If you have been in this business for more than a few years, you have your share of battle wounds.  Like the drunken companions on their tiny boat in the movie JAWS, old travel professionals love to compare their scars.  The problem with scars, of course, is they result from injury. We are all a bit ragged from the past two years, but what I’m thinking about now are the self-inflicted wounds we incur in day-to-day business.

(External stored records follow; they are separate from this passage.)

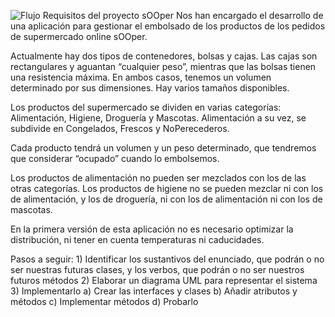 
![Flujo](https://i.ibb.co/R6YGyjh/s-OOPer-Modelo-Conceptual.png)
Requisitos del proyecto
sOOper
Nos han encargado el desarrollo de una aplicación para gestionar el embolsado de los productos de los pedidos de supermercado online sOOper.

Actualmente hay dos tipos de contenedores, bolsas y cajas. Las cajas son rectangulares y aguantan “cualquier peso”, mientras que las bolsas tienen una resistencia máxima. En ambos casos, tenemos un volumen determinado por sus dimensiones. Hay varios tamaños disponibles.

Los productos del supermercado se dividen en varias categorías: Alimentación, Higiene, Droguería y Mascotas. Alimentación a su vez, se subdivide en Congelados, Frescos y NoPerecederos.

Cada producto tendrá un volumen y un peso determinado, que tendremos que considerar “ocupado” cuando lo embolsemos.

Los productos de alimentación no pueden ser mezclados con los de las otras categorías. Los productos de higiene no se pueden mezclar ni con los de alimentación, y los de droguería, ni con los de alimentación ni con los de mascotas.

En la primera versión de esta aplicación no es necesario optimizar la distribución, ni tener en cuenta temperaturas ni caducidades.

Pasos a seguir:
    1) Identificar los sustantivos del enunciado, que podrán o no ser nuestras futuras clases, y los verbos, que podrán o no ser nuestros futuros métodos
    2) Elaborar un diagrama UML para representar el sistema
    3) Implementarlo
        a) Crear las interfaces y clases
        b) Añadir atributos y métodos
        c) Implementar métodos
        d) Probarlo

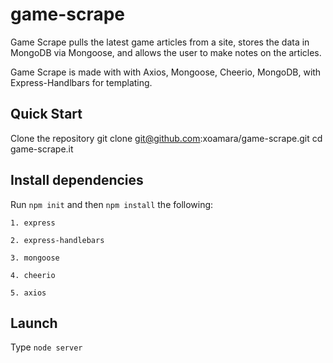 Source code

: # game-scrape
Game Scrape pulls the latest game articles from a site, stores the data in MongoDB via Mongoose, and allows the user to make notes on the articles.  

Game Scrape is made with with Axios, Mongoose, Cheerio, MongoDB, with Express-Handlbars for templating.

## Quick Start

Clone the repository
git clone git@github.com:xoamara/game-scrape.git
cd game-scrape.it

## Install dependencies
Run `npm init` and then `npm install` the following: 

    1. express

    2. express-handlebars

    3. mongoose

    4. cheerio

    5. axios


## Launch 
Type `node server`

We don’t have to insist on making every mistake ourselves.  Sure, those scars are pretty impressive, but mistakes can also be very expensive. There has to be a better way. In fact, there is. 

ThinkstockPhotos-462259013In 1936 when my father was 15, he jumped feet first into a pond without testing the bottom.  He landed on a spike and drove it through his foot.  He told me of the struggle to keep his leg, only barely saving it from amputation.

His story scared the Beelzebub out of me. I learned well. Never have I jumped into water without first knowing the bottom.

Learn from the mistakes of others.

You don’t have to watch a client walk away with your research to learn you should be charging a fee. You don’t have to spend a thousand dollars on a newspaper ad and not get any qualified leads. You don’t have to lose a client to Travelocity while you research the trip you thought they asked you to handle.

Those mistakes have already been made. It doesn’t mean you won’t take risks – heaven knows I take my share.  But it does mean you will do so having done a solid assessment first, before losing all of your stakes at the roulette wheel of trial and error.

Here are a few tips that will keep you as free of battle wounds as possible, while almost certainly contributing to your net worth over the course of your travel career:

  1. Make a study of sales and marketing. Really.  This is the travel business.  I know you love travel, and that is a great thing.  Now, learn to love being an expert at business principles. There are many trainers and business coaches in this industry. Find one sympathetic to your practice and sign up!
  2. Practice what you learn.  It is too easy to attend a trade show or to take a course and agree with the trainer while continuing to do things the way you have always done them.  It is not enough to intellectually agree with a concept.  You have to integrate it into your travel practice. Practice. Integrate what you hear until it becomes muscle memory.
  3. Sign up for an outside marketing and sales course.  Invest in yourself. Find a good marketing or sales course and sign up. I can guarantee you almost every professional takes courses such as these to ensure their success – so should you. While peer-to-peer communication is important, it is inadequate. The vast majority of your peers are in no better shape than you are. If you hope to rise above the 80% mark, then you have to train outside the 80%.

There is no teacher like experience, but he’s a tough master, harsh and unforgiving. A bit of study is a worthwhile effort.